Contrary to their size, dust particles can cause serious problems. The damage ranges from deteriorating expensive tools to severely affecting your very own life. Along with it, cleaning the mess created around can be tedious.
Although miter saw manufacturers generally provide a dust collection system, it’s not always up to the mark. It either partially collects dust or completely fails to do.
The miter saw itself blows dust in all possible directions. One cut, and you will find dust everywhere. The dust collectors even if they are backed by a vacuum fail to take all that dust storm in.
If your dust bag is not working effectively or you don’t have one, this article is all you need to get one. From making the right dust bag to fixing it effectively, this comprehensive article will cover every possible confusion in your mind.
What is a Miter Saw?
A miter saw, also known as chop or drop saw, is ideal when you need to do trimming or molding tasks. This power saw will allow you to make cross cuts across the board at the desired angle.
However, there can be various types of miter saws. You can have compound miter saws to make miter and bevel cuts at once.
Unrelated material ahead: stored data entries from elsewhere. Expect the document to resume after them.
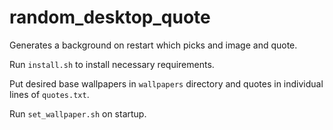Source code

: # random_desktop_quote
Generates a background on restart which picks and image and quote.

Run `install.sh` to install necessary requirements.

Put desired base wallpapers in `wallpapers` directory and quotes in individual lines of `quotes.txt`.

Run `set_wallpaper.sh` on startup.
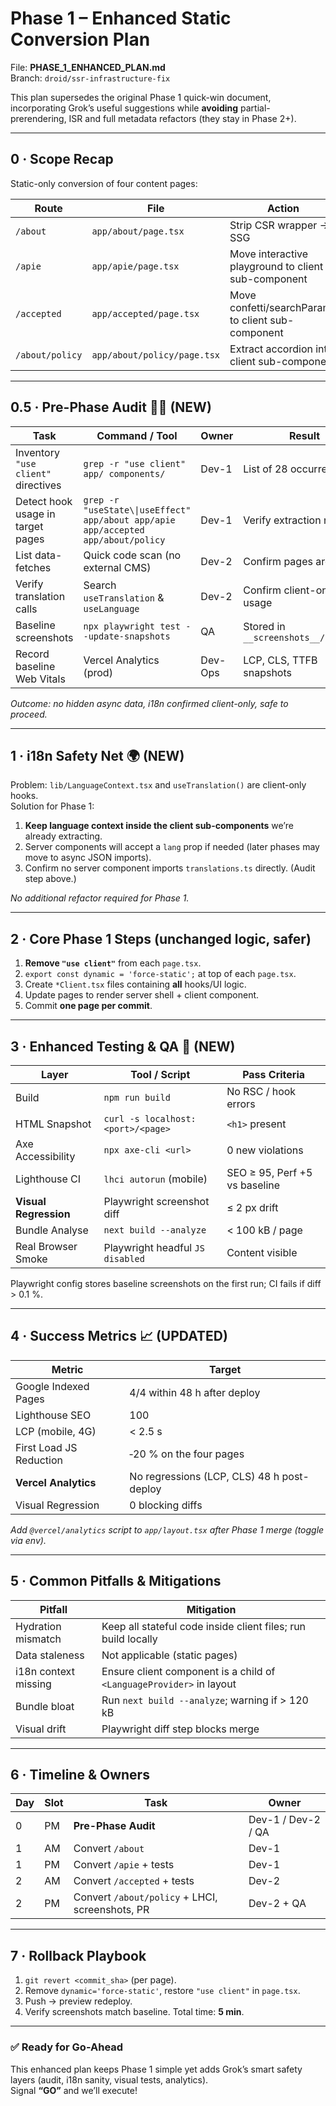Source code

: # Phase 1 – Enhanced Static Conversion Plan  
File: **PHASE_1_ENHANCED_PLAN.md**  
Branch: `droid/ssr-infrastructure-fix`

This plan supersedes the original Phase 1 quick-win document, incorporating Grok’s useful suggestions while **avoiding** partial-prerendering, ISR and full metadata refactors (they stay in Phase 2+).

---

## 0 · Scope Recap
Static-only conversion of four content pages:

| Route | File | Action |
|-------|------|--------|
| `/about` | `app/about/page.tsx` | Strip CSR wrapper → SSG |
| `/apie` | `app/apie/page.tsx` | Move interactive playground to client sub-component |
| `/accepted` | `app/accepted/page.tsx` | Move confetti/searchParams to client sub-component |
| `/about/policy` | `app/about/policy/page.tsx` | Extract accordion into client sub-component |

---

## 0.5 · Pre-Phase Audit   🕵️‍♂️ (NEW)

| Task | Command / Tool | Owner | Result |
|------|----------------|-------|--------|
| Inventory `"use client"` directives | `grep -r "use client" app/ components/` | Dev-1 | List of 28 occurrences |
| Detect hook usage in target pages | `grep -r "useState\\|useEffect" app/about app/apie app/accepted app/about/policy` | Dev-1 | Verify extraction needed |
| List data-fetches | Quick code scan (no external CMS) | Dev-2 | Confirm pages are **static** |
| Verify translation calls | Search `useTranslation` & `useLanguage` | Dev-2 | Confirm client-only usage |
| Baseline screenshots | `npx playwright test --update-snapshots` | QA | Stored in `__screenshots__/baseline` |
| Record baseline Web Vitals | Vercel Analytics (prod) | Dev-Ops | LCP, CLS, TTFB snapshots |

_Outcome: no hidden async data, i18n confirmed client-only, safe to proceed._

---

## 1 · i18n Safety Net   🌍 (NEW)

Problem: `lib/LanguageContext.tsx` and `useTranslation()` are client-only hooks.  
Solution for Phase 1:

1. **Keep language context inside the client sub-components** we’re already extracting.  
2. Server components will accept a `lang` prop if needed (later phases may move to async JSON imports).  
3. Confirm no server component imports `translations.ts` directly. (Audit step above.)

_No additional refactor required for Phase 1._

---

## 2 · Core Phase 1 Steps (unchanged logic, safer)

1. **Remove `"use client"`** from each `page.tsx`.  
2. `export const dynamic = 'force-static';` at top of each `page.tsx`.  
3. Create `*Client.tsx` files containing **all** hooks/UI logic.  
4. Update pages to render server shell + client component.  
5. Commit **one page per commit**.

---

## 3 · Enhanced Testing & QA   🧪 (NEW)

| Layer | Tool / Script | Pass Criteria |
|-------|---------------|---------------|
| Build | `npm run build` | No RSC / hook errors |
| HTML Snapshot | `curl -s localhost:<port>/<page>` | `<h1>` present |
| Axe Accessibility | `npx axe-cli <url>` | 0 new violations |
| Lighthouse CI | `lhci autorun` (mobile) | SEO ≥ 95, Perf +5 vs baseline |
| **Visual Regression** | Playwright screenshot diff | ≤ 2 px drift |
| Bundle Analyse | `next build --analyze` | < 100 kB / page |
| Real Browser Smoke | Playwright headful `JS disabled` | Content visible |

Playwright config stores baseline screenshots on the first run; CI fails if diff > 0.1 %.

---

## 4 · Success Metrics   📈 (UPDATED)

| Metric | Target |
|--------|--------|
| Google Indexed Pages | 4/4 within 48 h after deploy |
| Lighthouse SEO | 100 |
| LCP (mobile, 4G) | < 2.5 s |
| First Load JS Reduction | ‑20 % on the four pages |
| **Vercel Analytics** | No regressions (LCP, CLS) 48 h post-deploy |
| Visual Regression | 0 blocking diffs |

_Add `@vercel/analytics` script to `app/layout.tsx` after Phase 1 merge (toggle via env)._

---

## 5 · Common Pitfalls & Mitigations

| Pitfall | Mitigation |
|---------|------------|
| Hydration mismatch | Keep all stateful code inside client files; run build locally |
| Data staleness | Not applicable (static pages) |
| i18n context missing | Ensure client component is a child of `<LanguageProvider>` in layout |
| Bundle bloat | Run `next build --analyze`; warning if > 120 kB |
| Visual drift | Playwright diff step blocks merge |

---

## 6 · Timeline & Owners

| Day | Slot | Task | Owner |
|-----|------|------|-------|
| 0 | PM | **Pre-Phase Audit** | Dev-1 / Dev-2 / QA |
| 1 | AM | Convert `/about` | Dev-1 |
| 1 | PM | Convert `/apie` + tests | Dev-1 |
| 2 | AM | Convert `/accepted` + tests | Dev-2 |
| 2 | PM | Convert `/about/policy` + LHCI, screenshots, PR | Dev-2 + QA |

---

## 7 · Rollback Playbook

1. `git revert <commit_sha>` (per page).  
2. Remove `dynamic='force-static'`, restore `"use client"` in `page.tsx`.  
3. Push → preview redeploy.  
4. Verify screenshots match baseline. Total time: **5 min**.

---

### ✅ Ready for Go-Ahead
This enhanced plan keeps Phase 1 simple yet adds Grok’s smart safety layers (audit, i18n sanity, visual tests, analytics).  
Signal **“GO”** and we’ll execute!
Also, there are sliding and stationary mitre saws.
The stationary mitre saws can do simple jobs and cut logs. On the contrary, the sliding mitre has rails on which it can be slid to cover large pieces of board.
The prices of all vary with the ease they provide and the versatility offered. Deciding which one you should have is dependent upon the type of tasks you want to get done.
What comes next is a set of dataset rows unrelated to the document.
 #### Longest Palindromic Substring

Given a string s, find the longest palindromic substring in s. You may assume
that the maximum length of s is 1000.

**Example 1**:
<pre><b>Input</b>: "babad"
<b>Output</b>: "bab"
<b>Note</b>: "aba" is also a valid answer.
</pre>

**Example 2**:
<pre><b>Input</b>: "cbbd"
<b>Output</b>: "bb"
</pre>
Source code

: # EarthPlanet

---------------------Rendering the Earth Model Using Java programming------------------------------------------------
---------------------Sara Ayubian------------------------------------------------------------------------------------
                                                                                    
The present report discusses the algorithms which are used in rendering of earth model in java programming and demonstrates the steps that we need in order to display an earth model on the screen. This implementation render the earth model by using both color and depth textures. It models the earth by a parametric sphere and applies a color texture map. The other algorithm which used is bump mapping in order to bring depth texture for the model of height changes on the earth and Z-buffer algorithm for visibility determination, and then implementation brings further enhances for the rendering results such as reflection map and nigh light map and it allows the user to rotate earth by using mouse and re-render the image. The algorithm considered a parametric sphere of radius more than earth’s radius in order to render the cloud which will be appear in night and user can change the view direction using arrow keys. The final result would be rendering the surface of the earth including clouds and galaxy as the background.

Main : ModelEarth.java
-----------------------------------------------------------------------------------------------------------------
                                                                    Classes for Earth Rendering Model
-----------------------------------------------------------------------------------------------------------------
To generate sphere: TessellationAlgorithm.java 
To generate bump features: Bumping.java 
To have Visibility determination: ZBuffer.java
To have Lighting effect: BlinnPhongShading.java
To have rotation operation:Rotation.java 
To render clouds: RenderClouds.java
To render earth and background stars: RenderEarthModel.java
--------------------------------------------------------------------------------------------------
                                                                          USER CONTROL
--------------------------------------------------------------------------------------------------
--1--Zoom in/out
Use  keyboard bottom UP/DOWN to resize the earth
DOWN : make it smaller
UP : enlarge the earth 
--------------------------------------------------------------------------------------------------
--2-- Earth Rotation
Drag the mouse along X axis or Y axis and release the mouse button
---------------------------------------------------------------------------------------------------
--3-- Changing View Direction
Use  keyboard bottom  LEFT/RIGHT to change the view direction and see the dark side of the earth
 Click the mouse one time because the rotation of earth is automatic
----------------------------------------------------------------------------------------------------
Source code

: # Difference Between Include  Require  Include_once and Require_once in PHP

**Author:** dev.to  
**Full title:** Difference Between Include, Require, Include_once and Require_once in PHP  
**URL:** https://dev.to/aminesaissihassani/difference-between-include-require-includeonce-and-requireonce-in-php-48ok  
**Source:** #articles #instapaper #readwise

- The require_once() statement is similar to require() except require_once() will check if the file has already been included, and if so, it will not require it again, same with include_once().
Why Do you Need a Dust Bag?
Before discussing the main tutorial, one must talk about how critical the dust bag can be. Here’s a piece of brief information about what injuries sawdust can cause:
- Sawdust on the floor can reduce friction. This can lead to accidental slips.
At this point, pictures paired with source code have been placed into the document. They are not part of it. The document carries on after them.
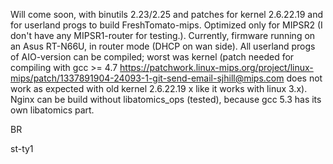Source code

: Will come soon, with binutils 2.23/2.25 and patches for kernel 2.6.22.19 and for userland progs to build FreshTomato-mips. Optimized only for MIPSR2 (I don't have any  MIPSR1-router for testing.). Currently, firmware running on an Asus RT-N66U, in router mode (DHCP on wan side). All userland progs of AIO-version can be compiled; worst was kernel (patch needed for compiling with gcc >= 4.7 https://patchwork.linux-mips.org/project/linux-mips/patch/1337891904-24093-1-git-send-email-sjhill@mips.com does not work as expected with old kernel 2.6.22.19 x like it works with linux 3.x).
Nginx can be build without libatomics_ops (tested), because gcc 5.3 has its own libatomics part.

BR

st-ty1
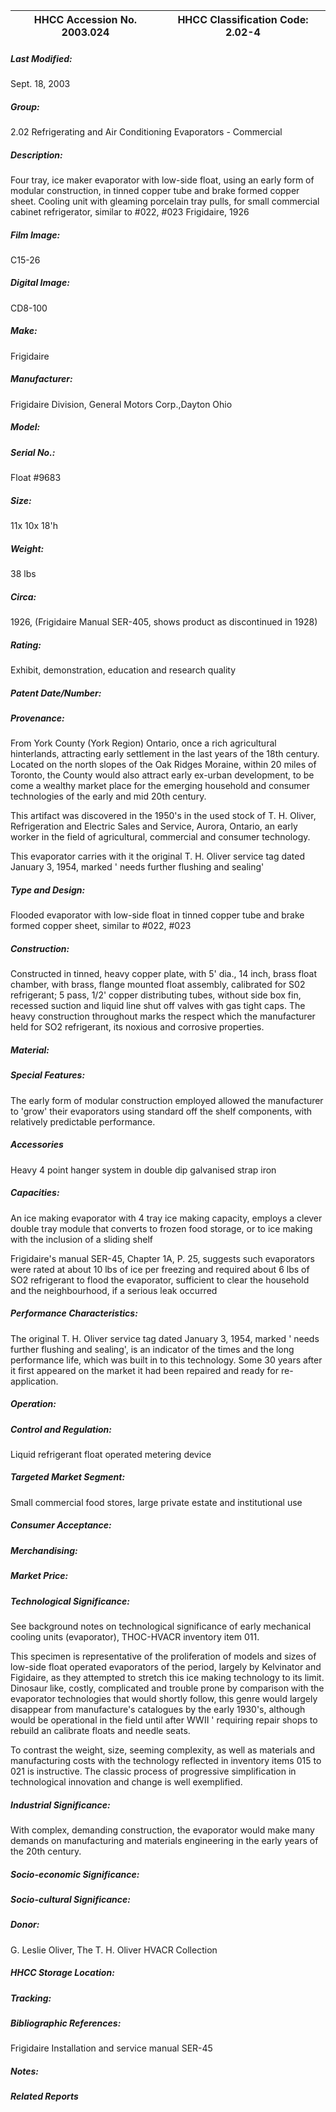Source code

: | **HHCC Accession No. 2003.024** |**HHCC Classification Code:  2.02-4**|
| ----------- | ----------- |

##### Last Modified:
Sept. 18, 2003

##### Group:
2.02 Refrigerating and Air Conditioning Evaporators - Commercial

##### Description:
Four tray, ice maker evaporator with low-side float, using an early form of modular construction, in tinned copper tube and brake formed copper sheet. Cooling unit with gleaming porcelain tray pulls, for small commercial cabinet refrigerator, similar to #022, #023  Frigidaire, 1926

##### Film Image:
C15-26

##### Digital Image:
CD8-100

##### Make:
Frigidaire

##### Manufacturer:
Frigidaire Division, General Motors Corp.,Dayton Ohio

##### Model:


##### Serial No.:
Float #9683

##### Size:
11x 10x 18'h

##### Weight:
38 lbs

##### Circa:
1926, (Frigidaire Manual  SER-405, shows product as discontinued in 1928)

##### Rating:
Exhibit, demonstration, education and research quality

##### Patent Date/Number:


##### Provenance:
From York County (York Region) Ontario, once a rich agricultural hinterlands, attracting early settlement in the last years of the 18th century. Located on the north slopes of the Oak Ridges Moraine, within 20 miles of Toronto, the County would also attract early ex-urban development, to be come a wealthy market place for the emerging household and consumer technologies of the early and mid 20th century. 

This artifact was discovered in the 1950's in the used stock of T. H. Oliver, Refrigeration and Electric Sales and Service, Aurora, Ontario, an early worker in the field of agricultural, commercial and consumer technology. 

This evaporator carries with it the original T. H. Oliver service tag dated January 3, 1954, marked ' needs further flushing and sealing'

##### Type and Design:
Flooded evaporator with low-side float in tinned copper tube and brake formed copper sheet, similar to #022, #023

##### Construction:
Constructed in tinned, heavy copper plate, with 5' dia., 14 inch, brass float chamber, with brass, flange mounted float assembly, calibrated for S02 refrigerant; 5 pass, 1/2' copper distributing tubes, without side box fin, recessed suction and liquid line shut off valves with gas tight caps. The heavy construction throughout marks the respect which the manufacturer held for SO2 refrigerant, its noxious and corrosive properties.

##### Material:


##### Special Features:
The early form of modular construction employed allowed the manufacturer to 'grow' their evaporators using standard off the shelf components, with relatively predictable performance.

##### Accessories
Heavy 4  point hanger system in double dip galvanised strap iron

##### Capacities:
An ice making evaporator with 4 tray ice making capacity, employs a clever double tray module that converts to frozen food storage, or to ice making with the inclusion of a sliding shelf
  
Frigidaire's manual SER-45,  Chapter 1A, P. 25, suggests such evaporators were rated at about 10 lbs of ice per freezing and required about 6 lbs of SO2 refrigerant to flood the evaporator, sufficient to clear the household and the neighbourhood, if a serious leak occurred

##### Performance Characteristics:
The original T. H. Oliver service tag dated January 3, 1954, marked ' needs further flushing and sealing', is an indicator of the times and the long performance life, which was built in to this technology. Some 30 years after it first appeared on the market it had been repaired and ready for re-application.

##### Operation:


##### Control and Regulation:
Liquid refrigerant float operated metering device

##### Targeted Market Segment:
Small commercial food stores, large private estate and institutional use

##### Consumer Acceptance:


##### Merchandising:


##### Market Price:


##### Technological Significance:
See background notes on technological significance of early mechanical cooling units (evaporator), THOC-HVACR inventory item 011.

This specimen is representative of the proliferation of models and sizes of low-side float operated evaporators of the period, largely by Kelvinator and Figidaire, as they attempted to stretch this ice making technology to its limit. Dinosaur like, costly, complicated and trouble prone by comparison with the evaporator technologies that would shortly follow, this genre would largely disappear from manufacture's catalogues by the early 1930's, although would be operational in the field until after WWII ' requiring repair shops to rebuild an calibrate floats and needle seats. 

To contrast the weight, size, seeming complexity, as well as materials and manufacturing costs with the technology reflected in inventory items 015 to 021 is instructive. The classic process of progressive simplification in technological innovation and change is well exemplified.

##### Industrial Significance:
With complex, demanding construction, the evaporator would make many demands on manufacturing and materials engineering in the early years of the 20th century.

##### Socio-economic Significance:


##### Socio-cultural Significance:


##### Donor:
G. Leslie Oliver, The T. H. Oliver HVACR Collection

##### HHCC Storage Location:


##### Tracking:


##### Bibliographic References:
Frigidaire Installation and service manual SER-45

##### Notes:


##### Related Reports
- Sawdust is easily combustible. Hot sparks emitting out from welding or other grinding jobs can light the fire.
- The wood dust can lead to clogging all tools in its access. Since wood contains a certain percentage of moisture, the sawdust lying on a metal object can lead to rusting.
- On exposure to sawdust, your skin and respiratory system can become sensitive to wood dust. You can suffer allergic reactions like asthma or dermatitis after exposure.
- You can also experience prolonged cold
- You may experience skin or eye irritation.
- Nasal dryness and obstruction are also a possibility.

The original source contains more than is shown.